ENIGMA
Espressione oscura da decifrare. La parola ebraica per enigma può anche essere resa ‘detto ambiguo’ o ‘domanda tale da rendere perplessi’. (Cfr. Da 8:23, nt.). Gli enigmi sono messi in contrasto con le espressioni chiare, facilmente comprensibili. (Nu 12:8) Questo termine a volte è usato in un parallelismo insieme a “espressione proverbiale”, perché un enigma può anche essere un detto pieno di significato ma espresso in un linguaggio oscuro. (Sl 49:4) Lo stesso termine ebraico reso “enigmi”, in un contesto diverso, è tradotto “domande tali da rendere perplessi”. (2Cr 9:1) Formulare un enigma, che spesso racchiude un’oscura ma accurata analogia, richiede una mente pronta, e per risolvere un enigma del genere bisogna saper vedere le cose in relazione l’una con l’altra; perciò la Bibbia si riferisce agli enigmi come a espressioni dei saggi e a qualcosa che può essere ben compreso dall’uomo d’intendimento. — Pr 1:5, 6.

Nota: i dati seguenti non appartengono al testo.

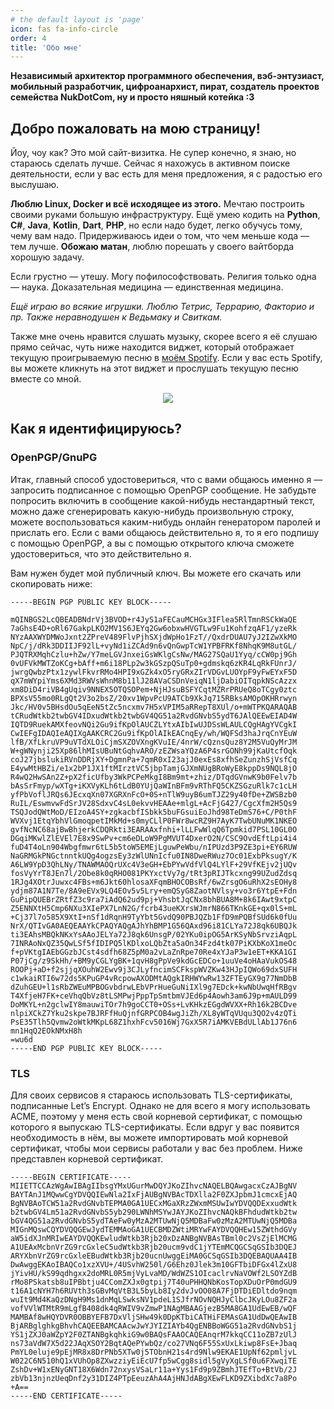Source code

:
 ```yaml
---
# the default layout is 'page'
icon: fas fa-info-circle
order: 4
title: 'Обо мне'
---
```



**Независимый архитектор программного обеспечения, вэб-энтузиаст, мобильный разработчик, цифроанархист, пират, создатель проектов семейства NukDotCom, ну и просто няшный котейка :3**

## Добро пожаловать на мою страницу!

Йоу, чоу как? Это мой сайт-визитка. Не супер конечно, я знаю, но стараюсь сделать лучше. Сейчас я нахожусь в активном поиске деятельности, если у вас есть для меня предложения, я с радостью его выслушаю.

**Люблю Linux, Docker и всё исходящее из этого.** Мечтаю построить своими руками большую инфраструктуру. Ещё умею кодить на **Python**, **C#**, **Java**, **Kotlin**, **Dart**, **PHP**, но если надо будет, легко обучусь тому, чему вам надо. Придерживаюсь идеи о том, что чем меньше кода — тем лучше. **Обожаю матан**, люблю порешать у своего вайтборда хорошую задачу.

Если грустно — утешу. Могу пофилософствовать. Религия только одна — наука. Доказательная медицина — единственная медицина.

*Ещё играю во всякие игрушки. Люблю Тетрис, Террарию, Факторио и пр. Также неравнодушен к Ведьмаку и Свиткам.*

Также мне очень нравится слушать музыку, скорее всего я её слушаю прямо сейчас, чуть ниже находится виджет, который отображает текущую проигрываемую песню в [моём Spotify](https://open.spotify.com/user/k8d2u3l1klp64mdypz4b983mn?si=8fcd86a5a16348b1). Если у вас есть Spotify, вы можете кликнуть на этот виджет и прослушать текущую песню вместе со мной.

<p align="center">
    <a href="https://spotify-github-profile.vercel.app/api/view?uid=k8d2u3l1klp64mdypz4b983mn&redirect=true"><img src="https://spotify-github-profile.vercel.app/api/view?uid=k8d2u3l1klp64mdypz4b983mn&cover_image=true&theme=novatorem&show_offline=true&background_color=121212&interchange=false&bar_color=53b14f&bar_color_cover=false"></a>
</p> 

## Как я идентифицируюсь?
### OpenPGP/GnuPG

Итак, главный способ удостовериться, что с вами общаюсь именно я — запросить подписанное с помощью OpenPGP сообщение. Не забудьте попросить включить в сообщение какой-нибудь нестандартный текст, можно даже сгенерировать какую-нибудь произвольную строку, можете воспользоваться каким-нибудь онлайн генератором паролей и прислать его. Если с вами общаюсь действительно я, то я его подпишу с помощью OpenPGP, а вы с помощью открытого ключа сможете удостовериться, что это действительно я.

Вам нужен будет мой публичный ключ. Вы можете его скачать или скопировать ниже:

```
-----BEGIN PGP PUBLIC KEY BLOCK-----

mQINBGS2LcQBEADBNdrVj3BVOD+r4JyS1aFECauMCHGx3IFlea5RlTmnRSCkWaQE
7aGhsE4D+oRl67GakpLKO2MV1S6JEYq2Gw6obxwHVGTLw9Fu1KohfzqAF1/yzeRk
NYzAAXWYDMWoJxnt2ZPreV489FlvPjhSXjdWpHo1FzT//QxdrDUAU7yJ2IZwXkMO
NpC/j/dRk3DDIIJF92lL+vyNd1iZCAd9n6vQnGwpTcW1YPBFRKf8NhqK9M8utGL/
PJQTRXMqhCzlu+hZw/Y7meLGVJnxeiGsWKlgCsNw/MAG27SQaU1Yyq/cCW0pj9Gh
0vUFVkMWTZoKCg+bAff+m6i18PLp2w3kGSzpQSuTp0+gdmskq6zKR4LqRkFUnrJ/
jwrgQwbzPtx1zywlFkvrRMo4HPI9xGZk4xO5ryGRxZIrVDGvLUOYpF9yFwEYxF5D
qX7mWYpiYms6XMd3RWVsWhnM8b11lJ28AVaCSDnVeiqN1ljDabiOITqpkNScAzzx
xm8DiD4riVB4gUqiv9NNEX5OTQSOPem+NjHJsuBSFYCqtMZRrPRUeQ8oTCgy0ztc
BPXsV55mo0RLgQt2V3o2bsZ/20xv1WpvPcU9ATCb9XkJq715RBksAMOpOKHRrwyn
Jkc/HV0v5BHsdOu5qEeN5tZc5ncxmv7H5xVPIM5aRRepT8XUl/o+mWTPKQARAQAB
tCRudWtkb2twbGV4IDxudWtkb2twbGV4QG51a2RvdGNvbS5ydT6JAlQEEwEIAD4W
IQTD9RuekAMXfeovNQi2Gu9ifKpOlAUCZLYtxAIbIwUJDSsWLAULCQgHAgYVCgkI
CwIEFgIDAQIeAQIXgAAKCRC2Gu9ifKpOlAIkEACnqEy/wh/WQFSd3haJrqCnYEuW
lfB/XfLkruVP9uVTdXLOiCjmSXZOVXngKVuIE/4nrW/cQznsQuz8Y2M5VuQyMrJM
W+gWNynji25Xp86lhMIsUBuNtGqhvARO/zEZWsaYQzA6P4srGONh99jKaUtcfOqk
coJ27jbslukiRVnDDRjXY+DgmnPa+7qmR0xI23ajJ0exEs8xfhSeZunzhSjVsfCq
E4ywMtHBZi/e1x2bP1JX1ftMIrztVC5jbpTamjGJXmNUgBRoWyE8kppDs9NQL8jO
R4wQ2HwSAn2Z+pX2ficUfby3WkPCPeMkgI8Bm9mt+zhiz/DTqdGVnwK9b0Felv7b
bAsSrFmyp/wXTg+iKXVyKLh6tLdB0YUjQaWInBFm9vRThFQ5CKZSGzuRlk7c1cLH
yfPbVoflJRQs6JEcxqXn07XGRXnFcO+0S+nTlW9uyB6umTJZ29y40fDe+ZWSBzb0
RuIL/EswmvwFdSrJV28SdxvC4sL0ekvvHEAAe+mlgL+AcFjG427/CgcXfm2H5Qs9
TSQJodQWtMoD/EIzoA4SY+zgkacbfISbkk5buFGsuiEoJhd98TeDmS76+C/P0thF
WVXvj1EtqYbhVlGmoqpetIMkMd+s0myCLlP0FWr8wcRZ9H7AyK7TwbUNuMK1NKEO
gvfNcNC68ajBwBhjerkCDQRkti3EARAAxfnhi+lLLFwWlqQ6Tpmkid7PSL10GL0O
DGqiMKwlZlEVEl7E8x9SwPv+cm6eDLoW9PgMVUT4DxerO2N/CSC9OvdEftLpi4i4
fuD4T4oLn904Wbgfmwr6tL5b5toW5EMEjLguwPeWbu/nIPUzd3P9ZE3pi+EY6RUW
NaGRMGkPNGctnntkUQg4ogzsEy3zWlUNnIcfu0IN8DweRWuz7Oc01ExbPksugY/K
A6LW9YpD3QhLNy/TNAWMAOQrUXc4V3eGH+EbPYwVdfVlQ4LYlF+29VfKEjv2jUQv
fosVyYrT8JEn7l/2Obe8k0qRHO081PKYxctVy7g/tRt3pRIJTkcxng99UZudZdsq
1RJg4XOtrJuwxc4FBs+m6Jkt60hlosaXFqmBHOCOBsRf/6wZrsgO6uRhX2sEOHy8
ydjm87A1N7Te/8A9eEVx9LQ4EOv5v5Lry+emQSyG8ZaotNVlsy+vo3r6YtpE+Fdn
GuPipQUEBrZRtfZ3c9ra7iAdQ62ud9pj+VhsbtJqCNx8bhBUA8M+8k6IAwt9xtpC
Z5ENNXtH5Cmp6NXu3XIePX7LnN2G/fcrb43ueKXrsWJmrN866TKnkGE+qx0lS+mL
+Cj37l7o585X9XtI+nSf1dRqnH9TyYbt5GvdQ90PBJQZb1FfD9mPQBfSUd6k0fUu
NrX/QTIvGA0AEQEAAYkCPAQYAQgAJhYhBMP1G56QAxd96i81CLYa72J8qk6UBQJk
ti3EAhsMBQkNKxYsAAoJELYa72J8qk6UnsgP/02YKu0ipOG5ArKSyNbSrvziAqpL
7INRAoNxQZ35QwLSf5fIDIPQ5lKDlxoLQbZta5aOn34Fzd4tk07PiKXbKoX1meOc
f+pVKtgIAEbGGzbJCst4sdfh68Z5pM0a2vLaZnRpe70Re4xYJaP3w1eET+KKA1GI
P07jCg/z9SkHh/+BM9yCGLYgBK+1qvH8gPpVe9kdGcEDCo+1uuVe4oHAaVukOS48
ROOPj+aD+f2sjjqXOuhW2Ewv9j3CJLyfncimSCFkspWVZKw43HJpIQWo69dxSUFH
c1wkaiRTI6w72ds5KPuGP4vRcpowAXODMtAQgkIRHWYwRw13ZFTEyGX9g77NmDbB
dZuhGEU+l1sRbZWEuMPBOGvbdrwLEbVPrHueGuNiIXl9g7EDck+kwNbUwqHfRBgv
T4XfjeH7FK+ceVhqQbVz8tLSMPwjPppTpSmtbmVJEd6p4Aowh3am6J9p+mAULD99
DoMKYL+n2gclwIY8mauwiTOr7h9goCCT0+OSs+LvKHkzEGgdWVXX+Rh16k2BCDve
nlpiXCkZ7Yku2skpe7BJRFfHuQjnfGRPCOB4wgJiZh/XL8yWTqVUqu3QO2v4zQTi
PsE35Tlh5Qvmw2oWtkMKpL68Z1hxhFcv5016Wj7GxX5R7iAMKVEBdULlAb1J76n6
mn1HqQ2EOkNMxH8h
=wu6d
-----END PGP PUBLIC KEY BLOCK-----
```
### TLS

Для своих сервисов я стараюсь использовать TLS-сертификаты, подписанные Let’s Encrypt. Однако не для всего я могу использовать ACME, поэтому у меня есть свой корневой сертификат, с помощью которого я выпускаю TLS-сертификаты. Если вдруг у вас появится необходимость в нём, вы можете импортировать мой корневой сертификат, чтобы мои сервисы работали у вас без проблем. Ниже представлен корневой сертификат.

```
-----BEGIN CERTIFICATE-----
MIIETTCCAzWgAwIBAgIIbsgYMxUGurMwDQYJKoZIhvcNAQELBQAwgacxCzAJBgNV
BAYTAnJ1MQwwCgYDVQQIEwNla2IxFjAUBgNVBAcTDXlla2F0ZXJpbmJ1cmcxEjAQ
BgNVBAoTCW51a2RvdGNvbTEPMA0GA1UECxMGaXRzZWxmMSUwIwYDVQQDExxudWtk
b2twbGV4Lm51a2RvdGNvbS5yb290LWNhMSYwJAYJKoZIhvcNAQkBFhdudWtkb2tw
bGV4QG51a2RvdGNvbS5ydTAeFw0yMzA2MTUwNjQ5MDBaFw0zMzA2MTUwNjQ5MDBa
MIGnMQswCQYDVQQGEwJydTEMMAoGA1UECBMDZWtiMRYwFAYDVQQHEw15ZWthdGVy
aW5idXJnMRIwEAYDVQQKEwludWtkb3Rjb20xDzANBgNVBAsTBml0c2VsZjElMCMG
A1UEAxMcbnVrZG9rcGxleC5udWtkb3Rjb20ucm9vdC1jYTEmMCQGCSqGSIb3DQEJ
ARYXbnVrZG9rcGxleEBudWtkb3Rjb20ucnUwggEiMA0GCSqGSIb3DQEBAQUAA4IB
DwAwggEKAoIBAQCo1xzXVU+/4USvhW250l/G6Ehz0Jlek3m10GFTbiDFGx4lZxU8
jYivHU/kS99qdhgxx2doMRL0R5mjVyLvaMD/WdWZS1OIcaclrvNaVOWf2LSOYZdB
rMo8PSkatsb8uIPBbtju4CComZXJx0gtpij7T40uPHHQNbKosTopXDuOrP0mdGU9
t16A1cNYH7h6RUVth3sGBvMqVtB3L5byLb8Iy2dvJvOO08A7FjDTDiEDltdo9nqm
wuIt9Md4KaQzDNgH9Ms1dnMqLSwksNV1pdeL1SJfrNOvNQHJyClbcJKyLOu8ZF2a
vofVVlWTMtR9mLgfB408dk4qRWIV9vZmwP1NAgMBAAGjezB5MA8GA1UdEwEB/wQF
MAMBAf8wHQYDVR0OBBYEFB7DxVljSHw49k0DpKTbiCATHiFEMAsGA1UdDwQEAwIB
BjARBglghkgBhvhCAQEEBAMCAAcwJwYJYIZIAYb4QgENBBoWGG51a2RvdGNvbS1j
YS1jZXJ0aWZpY2F0ZTANBgkqhkiG9w0BAQsFAAOCAQEAnqrM7kkqCC11oZB7zUlJ
ns73aVdW7X5d22JAqXSOY2BqtAQePYwbQz/co27VNq6F55SxUxLkiwp8FsE+Jbaq
PmYL0eluje9pEjMR8x8DrPNb5XTw0j5TObnH21s4rd9Nlw9EKAE1UpNf62pmljvL
W022C6N510hQ1xVUhOp8ZXwzziyEiEcU7fp5wCgg8sidl5gVyXgLSf0u6FXwqiTE
ZshDv+W1xENyGNT18X6Wdn72nxysVSaLr11a+Yys1Fd9p9ZBmhJTEfTo+BtVb/2J
zbVb13njnzUeqDnf2y31DIZ4PTpEeuzAhA4AjHNJdABgXEwFLKD9ZXibdXc7a8Po
+A==
-----END CERTIFICATE-----
```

La Bibbia stessa contiene enigmi relativi ai propositi di Geova. (Sl 78:2-4) Sono dichiarazioni che in un primo momento possono lasciare perplesso il lettore; possono essere volutamente oscure, e fare ricorso a paragoni densi di significato che non dovevano essere compresi all’epoca in cui furono scritti. Per esempio, in Zaccaria 3:8 Geova parla profeticamente del “mio servitore Germoglio”, ma non spiega che si tratta di un germoglio o progenie della discendenza reale di Davide, e che in effetti è il Figlio stesso di Dio allora nei cieli che sarebbe nato da una vergine discendente del re Davide. E in Rivelazione 13:18 si legge che “il numero della bestia selvaggia” è “seicentosessantasei”, ma non ne viene spiegato il significato.

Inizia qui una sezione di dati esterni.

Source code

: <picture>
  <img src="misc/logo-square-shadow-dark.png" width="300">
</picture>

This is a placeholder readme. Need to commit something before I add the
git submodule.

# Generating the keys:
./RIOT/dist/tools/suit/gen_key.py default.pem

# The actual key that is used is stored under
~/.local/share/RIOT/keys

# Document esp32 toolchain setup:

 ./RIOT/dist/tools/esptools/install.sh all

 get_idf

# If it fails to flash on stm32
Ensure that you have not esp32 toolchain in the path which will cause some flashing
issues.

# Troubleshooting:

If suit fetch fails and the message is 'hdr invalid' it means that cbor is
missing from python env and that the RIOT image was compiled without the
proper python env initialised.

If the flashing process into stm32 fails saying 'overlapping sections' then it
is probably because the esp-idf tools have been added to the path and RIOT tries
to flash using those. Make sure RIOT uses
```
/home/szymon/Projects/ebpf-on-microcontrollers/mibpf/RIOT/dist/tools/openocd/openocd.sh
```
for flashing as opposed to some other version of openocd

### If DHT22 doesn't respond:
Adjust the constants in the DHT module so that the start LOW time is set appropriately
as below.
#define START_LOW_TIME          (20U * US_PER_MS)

A volte gli enigmi venivano usati non per confondere le idee degli ascoltatori, ma anzi per suscitare interesse e rendere il messaggio più vivace. Tale fu l’enigma delle due aquile e della vite, proposto alla casa d’Israele dal profeta Ezechiele. (Ez 17:1-8) Immediatamente dopo aver presentato l’enigma, Ezechiele ricevette da Geova l’ordine di chiedere agli israeliti se l’avevano capito e poi di spiegarlo loro.

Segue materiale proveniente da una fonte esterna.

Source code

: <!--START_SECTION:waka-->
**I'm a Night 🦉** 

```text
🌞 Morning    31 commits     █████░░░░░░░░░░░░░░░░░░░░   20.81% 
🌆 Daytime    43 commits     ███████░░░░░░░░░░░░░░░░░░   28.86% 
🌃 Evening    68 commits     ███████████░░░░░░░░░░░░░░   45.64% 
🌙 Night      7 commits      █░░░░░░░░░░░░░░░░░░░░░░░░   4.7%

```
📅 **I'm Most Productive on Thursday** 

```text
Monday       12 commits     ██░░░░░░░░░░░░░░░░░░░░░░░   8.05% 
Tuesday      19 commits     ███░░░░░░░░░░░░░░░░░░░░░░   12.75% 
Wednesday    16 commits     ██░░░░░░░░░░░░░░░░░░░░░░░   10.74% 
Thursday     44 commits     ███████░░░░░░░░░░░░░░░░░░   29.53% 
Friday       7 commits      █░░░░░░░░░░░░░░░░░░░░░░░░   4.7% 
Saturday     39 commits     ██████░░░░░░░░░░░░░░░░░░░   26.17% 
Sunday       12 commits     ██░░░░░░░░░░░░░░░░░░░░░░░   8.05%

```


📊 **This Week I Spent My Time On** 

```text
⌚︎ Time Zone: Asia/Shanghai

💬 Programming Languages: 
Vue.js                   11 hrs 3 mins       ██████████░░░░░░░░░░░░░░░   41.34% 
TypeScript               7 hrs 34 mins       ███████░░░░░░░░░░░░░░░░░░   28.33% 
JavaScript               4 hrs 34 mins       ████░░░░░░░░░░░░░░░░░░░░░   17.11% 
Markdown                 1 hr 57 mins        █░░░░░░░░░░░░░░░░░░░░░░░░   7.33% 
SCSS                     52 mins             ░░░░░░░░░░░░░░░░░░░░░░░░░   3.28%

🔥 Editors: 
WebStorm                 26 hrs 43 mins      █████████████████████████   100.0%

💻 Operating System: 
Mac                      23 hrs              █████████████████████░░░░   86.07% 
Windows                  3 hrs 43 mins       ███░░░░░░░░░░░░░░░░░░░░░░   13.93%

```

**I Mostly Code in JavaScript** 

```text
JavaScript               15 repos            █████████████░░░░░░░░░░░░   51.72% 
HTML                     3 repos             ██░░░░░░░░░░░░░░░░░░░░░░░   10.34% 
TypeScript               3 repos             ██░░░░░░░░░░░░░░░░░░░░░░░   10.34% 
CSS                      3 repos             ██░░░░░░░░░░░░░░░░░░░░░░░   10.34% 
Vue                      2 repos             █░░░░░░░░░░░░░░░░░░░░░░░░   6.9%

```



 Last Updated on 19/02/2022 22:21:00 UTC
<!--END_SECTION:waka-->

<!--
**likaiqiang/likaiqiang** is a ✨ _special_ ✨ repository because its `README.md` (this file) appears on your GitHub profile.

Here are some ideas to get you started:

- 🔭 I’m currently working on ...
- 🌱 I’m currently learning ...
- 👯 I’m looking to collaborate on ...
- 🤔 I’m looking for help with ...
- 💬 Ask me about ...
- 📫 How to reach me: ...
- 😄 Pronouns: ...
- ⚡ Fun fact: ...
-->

Alcuni enigmi si dovevano indovinare, e spesso erano in versi, come quello proposto da Sansone ai filistei. Deliberatamente egli ricorse a paragoni che non sarebbero stati facilmente comprensibili, quando disse: “Da colui che mangia è uscito qualcosa da mangiare, e dal forte è uscito qualcosa di dolce”. (Gdc 14:12-18) Questo enigma si basava su un’esperienza che egli stesso aveva avuto di recente quando aveva raccolto del miele dalla carcassa di un leone, dove era stato deposto da uno sciame di api. — Gdc 14:8, 9.